Although this is genuinely no more complex than what I was doing already, at first I was befuddled as to how to do this without writing a completely new function to do it. Then it occurred to me that a multi-rate model in which some sets of trees have the same rate (and other sets, a different rate or different rates), is really no different from fitting a series of common-rate models and then summing the likelihood. (In practice, what I actually did was write a multi-rate function that computes the likelihood by summing multiple calls to the existing common rate function.)
I just pushed this update to GitHub.
Here I'll demonstrate it:
library(phytools)
packageVersion("phytools")
## [1] '0.6.28'
trees
## 3 phylogenetic trees
First, I'll fit a set of Brownian models in which trees 1, 2, & 3 all have different rates for trait x; and a model in which 1 & 3 have the same rate:
## our data:
par(mfrow=c(1,3))
nulo<-mapply(phenogram,tree=trees,x=x,MoreArgs=list(ylim=range(x),
ftype="off"))
## fit models
fit.all<-ratebytree(trees,x)
fit.all
## ML common-rate model:
## s^2 a[1] a[2] a[3] k logL
## value 1.2117 0.7489 0.058 1.0751 4 -223.603
## SE 0.1399 0.8292 1.1014 1.2046
##
## ML multi-rate model:
## s^2[1] s^2[2] s^2[3] a[1] a[2] a[3] k logL
## value 0.6709 2.1068 1.0656 0.7489 0.058 1.0751 6 -216.0332
## SE 0.1342 0.4711 0.1946 0.617 1.4523 1.1297
##
## Likelihood ratio: 15.1397
## P-value (based on X^2): 5e-04
##
## R thinks it has found the ML solution.
fit.reg<-ratebytree(trees,x,regimes=c(1,2,1))
fit.reg
## ML common-rate model:
## s^2 a[1] a[2] a[3] k logL
## value 1.2117 0.7489 0.058 1.0751 4 -223.603
## SE 0.1399 0.8292 1.1014 1.2046
##
## ML multi-rate model:
## s^2[1] s^2[2] a[1] a[2] a[3] k logL
## value 0.8862 2.1068 0.7489 0.058 1.0751 5 -217.4606
## SE 0.1195 0.4711 0.7091 1.4522 1.0302
##
## Likelihood ratio: 12.285
## P-value (based on X^2): 5e-04
##
## R thinks it has found the ML solution.

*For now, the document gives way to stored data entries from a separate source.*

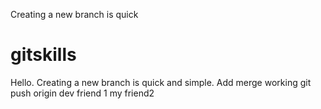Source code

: Creating a new branch is quick
# gitskills
Hello.
Creating a new branch is quick and simple.
Add merge
working
git push origin dev
friend 1
my friend2

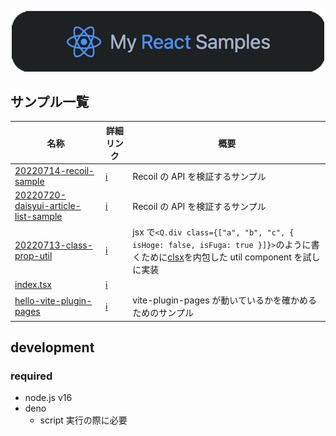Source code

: <p align="center">
<img src=".github/assets/readme-image-1.png" width="500" >
</p>

## サンプル一覧

<!-- prettier-ignore -->
|名称|詳細リンク|概要|
|-|-|-|
|[20220714-recoil-sample](https://kagurazaka-0.github.io/my-react-samples/20220714-recoil-sample/)|[ℹ️](./src/samples/20220714-recoil-sample/README.md)|Recoil の API を検証するサンプル|
|[20220720-daisyui-article-list-sample](https://kagurazaka-0.github.io/my-react-samples/20220720-daisyui-article-list-sample/)|[ℹ️](./src/samples/20220720-daisyui-article-list-sample/README.md)|Recoil の API を検証するサンプル|
|[20220713-class-prop-util](https://kagurazaka-0.github.io/my-react-samples/20220713-class-prop-util/)|[ℹ️](./src/samples/20220713-class-prop-util/README.md)|jsx で`<Q.div class={["a", "b", "c", { isHoge: false, isFuga: true }]}>`のように書くために[clsx](https://github.com/lukeed/clsx)を内包した util component を試しに実装|
|[index.tsx](https://kagurazaka-0.github.io/my-react-samples/index.tsx/)|[ℹ️](./src/samples/index.tsx/README.md)||
|[hello-vite-plugin-pages](https://kagurazaka-0.github.io/my-react-samples/202206-hello-vite-plugin-pages/)|[ℹ️](./src/samples/202206-hello-vite-plugin-pages/README.md)|vite-plugin-pages が動いているかを確かめるためのサンプル|

## development

### required

- node.js v16
- deno
  - script 実行の際に必要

Note that I have one fewer rate in the “multi-rate” model, but not one
fewer ancestral state (a[1]
, a[2]
, and so one).
Next, I'll do the same thing - but using an OU model & character
trait y as follows. Note that I can specify regime names arbitrarily.
Before I just used 1
and 2
, but I can equally
well use A
and B
as follows. Since the ancestral
states correspond to trees, not regimes, they remain numbered 1
,
2
, and so on.
## our data:
par(mfrow=c(1,3))
nulo<-mapply(phenogram,tree=trees,x=y,MoreArgs=list(ylim=range(y),
ftype="off"))
## fit models
fit.all<-ratebytree(trees,y,model="OU")
fit.all
## ML common-regime OU model:
## s^2 a[1] a[2] a[3] alpha k logL
## value 0.7577 1.9358 2.0289 1.4108 0.4931 5 -148.1179
## SE 0.1458 0.23 0.3051 0.2546 0.1635
##
## ML multi-regime OU model:
## s^2[1] s^2[2] s^2[3] a[1] a[2] a[3] alp[1] alp[2] alp[3] k logL
## value 0.5385 0.8383 1.1763 1.9196 1.7908 1.4349 1.1558 -0.016 1.7167 9 -126.9808
## SE 0.1952 0.1875 0.4359 0.0919 0.9161 0.0939 0.4753 0 0.6696
##
## Likelihood ratio: 42.2742
## P-value (based on X^2): 0
##
## R thinks it has found the ML solution.
fit.reg<-ratebytree(trees,y,model="OU",regimes=c("A","B","A"))
fit.reg
## ML common-regime OU model:
## s^2 a[1] a[2] a[3] alpha k logL
## value 0.7577 1.9359 2.0289 1.4109 0.4931 5 -148.1179
## SE 0.1458 0.23 0.3051 0.2546 0.1635
##
## ML multi-regime OU model:
## s^2[A] s^2[B] a[1] a[2] a[3] alp[A] alp[B] k logL
## value 0.8731 0.8383 1.9154 1.7908 1.4312 1.4913 -0.0046 7 -128.6895
## SE 0.23 0.1875 0.0957 0.9161 0.0906 0.4256 0
##
## Likelihood ratio: 38.8568
## P-value (based on X^2): 0
##
## R thinks it has found the ML solution.
The data were simulated as follows for this example:
trees<-c(pbtree(n=50),pbtree(n=40),pbtree(n=60))
x<-list(fastBM(trees[[1]],sig2=1),
fastBM(trees[[2]],sig2=2),
fastBM(trees[[3]],sig2=1))
y<-list(fastBM(trees[[1]],model="OU",alpha=2),
fastBM(trees[[2]]),
fastBM(trees[[3]],model="OU",alpha=2))
I haven't implemented this for discrete characters yet, but this will have to be my next project!